Activity => Check each line of the entries below for the word "class" and state only how many lines have it.

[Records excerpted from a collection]
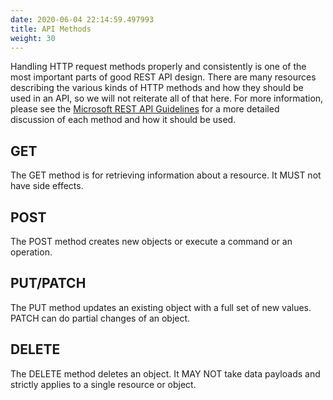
 ```yaml
---
date: 2020-06-04 22:14:59.497993
title: API Methods
weight: 30
---
```

<div id="api-methods" class="section">


Handling HTTP request methods properly and consistently is one of the
most important parts of good REST API design. There are many resources
describing the various kinds of HTTP methods and how they should be used
in an API, so we will not reiterate all of that here. For more
information, please see the [Microsoft REST API
Guidelines](https://github.com/Microsoft/api-guidelines/blob/vNext/Guidelines.md#74-supported-methods)
for a more detailed discussion of each method and how it should be used.

<div id="get" class="section">

## GET

The GET method is for retrieving information about a resource. It MUST
not have side effects.

</div>

<div id="post" class="section">

## POST

The POST method creates new objects or execute a command or an
operation.

</div>

<div id="put-patch" class="section">

## PUT/PATCH

The PUT method updates an existing object with a full set of new values.
PATCH can do partial changes of an object.

</div>

<div id="delete" class="section">

## DELETE

The DELETE method deletes an object. It MAY NOT take data payloads and
strictly applies to a single resource or object.

</div>

</div>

Task solution => 5